Deployment-Layer Security: CPIMP and the Proxy Initialization Race

A protocol can pass audits and still be exploitable in the first minute of life.

That is not a contradiction. It is a scope gap.

Code audits focus on implementation correctness. CPIMP-class failures exploit deployment sequencing.

sequenceDiagram participant Team participant Chain participant Attacker Team->>Chain: tx1 deploy proxy (uninitialized) Attacker->>Chain: frontrun initialize / implementation slot write Team->>Chain: tx2 initialize (too late) Chain-->>Attacker: control foothold persists

What actually goes wrong#

The common failure pattern:

Proxy is deployed without initialization calldata.
Initialization is sent in a separate transaction.
Adversary races the gap.

This gap can be seconds. That is enough.

Why this keeps recurring#

Assumption	Reality
“The mempool delay is tiny”	Tiny is enough for automation
“Only ownership can be stolen”	Implementation indirection can be parasitic and persistent
“Explorer UI shows correct implementation”	Event and storage misdirection can hide compromise

Attack anatomy#

flowchart TD A[Deploy uninitialized proxy] --> B[Attacker writes malicious intermediate] B --> C[Proxy delegates to shadow layer] C --> D[Shadow forwards to real implementation] D --> E[Normal behavior appears intact] E --> F[Selective siphon / control trigger]

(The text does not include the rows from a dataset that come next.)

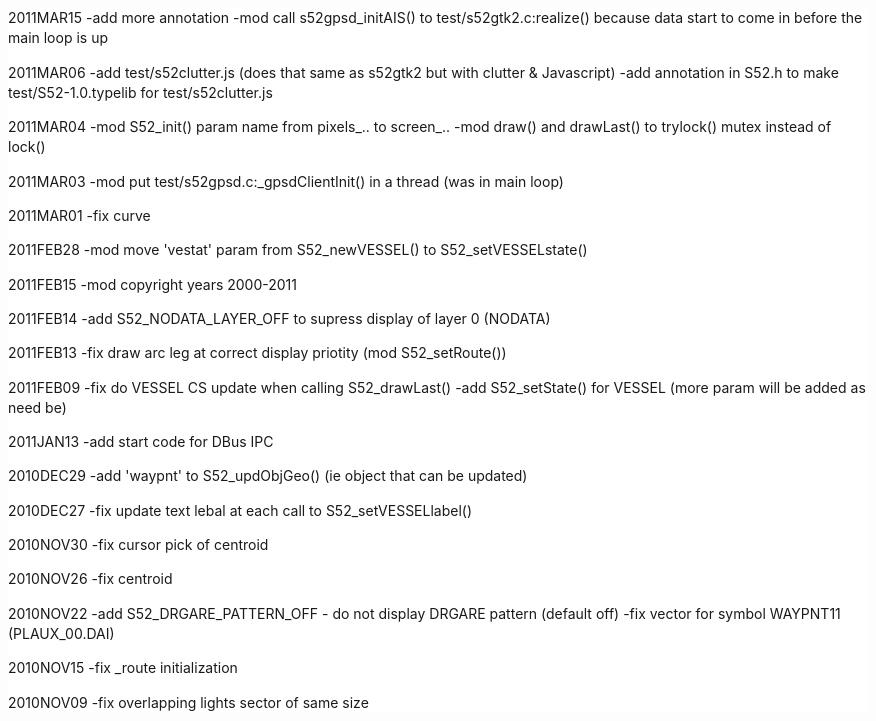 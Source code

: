 2011MAR15
    -add more annotation
    -mod call s52gpsd_initAIS() to test/s52gtk2.c:realize() because data start
         to come in before the main loop is up

2011MAR06
    -add test/s52clutter.js (does that same as s52gtk2 but with clutter & Javascript)
    -add annotation in S52.h to make test/S52-1.0.typelib for test/s52clutter.js

2011MAR04
    -mod S52_init() param name from pixels_.. to screen_..
    -mod draw() and drawLast() to trylock() mutex instead of lock()

2011MAR03
    -mod put test/s52gpsd.c:_gpsdClientInit() in a thread (was in main loop)

2011MAR01
    -fix curve

2011FEB28
    -mod move 'vestat' param from S52_newVESSEL() to S52_setVESSELstate()

2011FEB15
    -mod copyright years 2000-2011

2011FEB14
    -add S52_NODATA_LAYER_OFF to supress display of layer 0 (NODATA)

2011FEB13
    -fix draw arc leg at correct display priotity (mod S52_setRoute())

2011FEB09
    -fix do VESSEL CS update when calling S52_drawLast()
    -add S52_setState() for VESSEL (more param will be added as need be)

2011JAN13
    -add start code for DBus IPC

2010DEC29
    -add 'waypnt' to S52_updObjGeo() (ie object that can be updated)

2010DEC27
    -fix update text lebal at each call to S52_setVESSELlabel()

2010NOV30
    -fix cursor pick of centroid

2010NOV26
    -fix centroid

2010NOV22
    -add S52_DRGARE_PATTERN_OFF - do not display DRGARE pattern (default off)
    -fix vector for symbol WAYPNT11 (PLAUX_00.DAI)

2010NOV15
    -fix _route initialization

2010NOV09
    -fix overlapping lights sector of same size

A strong attacker avoids obvious breakage. They prefer silent parasitism.

Hardening: make deploy+init atomic#

Use constructor initialization data for proxy deployment.

SOLIDITY

// SPDX-License-Identifier: MIT
pragma solidity ^0.8.24;

import {ERC1967Proxy} from "@openzeppelin/contracts/proxy/ERC1967/ERC1967Proxy.sol";

contract ProxyFactory {
    function deploy(address impl, address owner) external returns (address proxy) {
        bytes memory init = abi.encodeCall(MyVault.initialize, (owner));
        proxy = address(new ERC1967Proxy(impl, init));
    }
}

This removes the public race window between deployment and initialization.

Deterministic deployments with circular dependencies#

When contracts depend on each other’s addresses, teams often split deployment into multiple mutable steps and recreate race windows.

Use deterministic address precomputation and atomic orchestration.

flowchart LR P[Precompute CREATE2 addresses] --> D[Deploy all proxies atomically] D --> I[Initialize with precomputed peers] I --> V[Post-deploy verification]

Post-deploy verification that matters#

Read canonical storage slots directly.

Verify ERC1967 implementation slot value on-chain.
Verify admin slot.
Verify code hash at target implementation.

Do not rely only on explorer panels or emitted upgrade events.

Operational runbook#

Phase	Required control
Pre-deploy	Signed deployment plan, deterministic addresses
Deploy	Single atomic transaction where possible
Immediate post-deploy	Slot reads + codehash checks
First hour	Real-time monitors on impl/admin slot drift

Common anti-patterns to remove now#

Deploy now, initialize later.
Mutable deploy scripts with manual “fix-up” calls.
No slot-level post-deploy checks.
Assuming old audit reports cover deployment operations.